Task to complete:
Exactly as they appear, reproduce the lines from the one holding "两个复数$z,w$的内积" through the last line of the material below.

Provided information:
================================

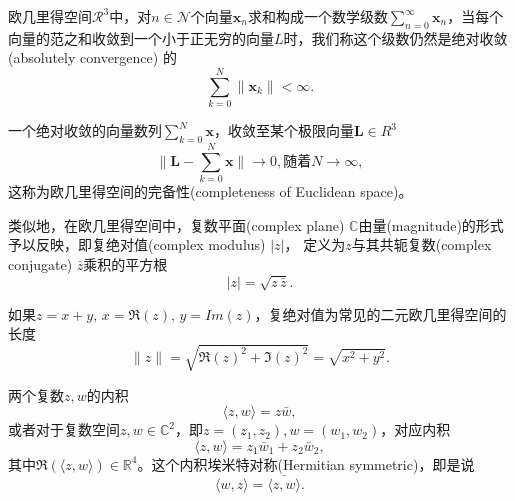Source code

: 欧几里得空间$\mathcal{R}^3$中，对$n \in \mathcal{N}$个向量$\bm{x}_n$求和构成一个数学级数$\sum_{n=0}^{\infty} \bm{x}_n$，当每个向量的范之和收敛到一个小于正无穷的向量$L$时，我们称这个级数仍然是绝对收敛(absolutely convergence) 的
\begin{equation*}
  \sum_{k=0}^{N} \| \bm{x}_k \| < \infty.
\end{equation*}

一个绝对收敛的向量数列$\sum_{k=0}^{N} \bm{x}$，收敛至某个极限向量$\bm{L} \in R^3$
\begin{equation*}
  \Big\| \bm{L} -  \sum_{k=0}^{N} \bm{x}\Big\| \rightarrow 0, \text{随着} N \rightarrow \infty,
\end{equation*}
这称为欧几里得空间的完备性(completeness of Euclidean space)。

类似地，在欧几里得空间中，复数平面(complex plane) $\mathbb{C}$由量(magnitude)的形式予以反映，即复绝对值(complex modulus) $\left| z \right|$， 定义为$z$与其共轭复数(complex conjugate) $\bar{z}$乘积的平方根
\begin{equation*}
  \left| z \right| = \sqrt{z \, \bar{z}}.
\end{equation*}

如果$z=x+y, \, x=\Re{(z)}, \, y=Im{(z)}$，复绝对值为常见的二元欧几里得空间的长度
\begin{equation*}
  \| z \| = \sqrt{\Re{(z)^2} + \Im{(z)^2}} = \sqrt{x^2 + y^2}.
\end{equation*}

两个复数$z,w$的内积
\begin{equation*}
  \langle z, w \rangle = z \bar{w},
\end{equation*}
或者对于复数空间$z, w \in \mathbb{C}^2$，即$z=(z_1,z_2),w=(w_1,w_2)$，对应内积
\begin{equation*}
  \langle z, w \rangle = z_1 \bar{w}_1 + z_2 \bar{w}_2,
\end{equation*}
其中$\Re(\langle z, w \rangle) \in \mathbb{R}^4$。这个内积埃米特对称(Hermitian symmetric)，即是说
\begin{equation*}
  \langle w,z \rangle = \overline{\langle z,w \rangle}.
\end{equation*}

================================

Result for this task:
两个复数$z,w$的内积
\begin{equation*}
  \langle z, w \rangle = z \bar{w},
\end{equation*}
或者对于复数空间$z, w \in \mathbb{C}^2$，即$z=(z_1,z_2),w=(w_1,w_2)$，对应内积
\begin{equation*}
  \langle z, w \rangle = z_1 \bar{w}_1 + z_2 \bar{w}_2,
\end{equation*}
其中$\Re(\langle z, w \rangle) \in \mathbb{R}^4$。这个内积埃米特对称(Hermitian symmetric)，即是说
\begin{equation*}
  \langle w,z \rangle = \overline{\langle z,w \rangle}.
\end{equation*}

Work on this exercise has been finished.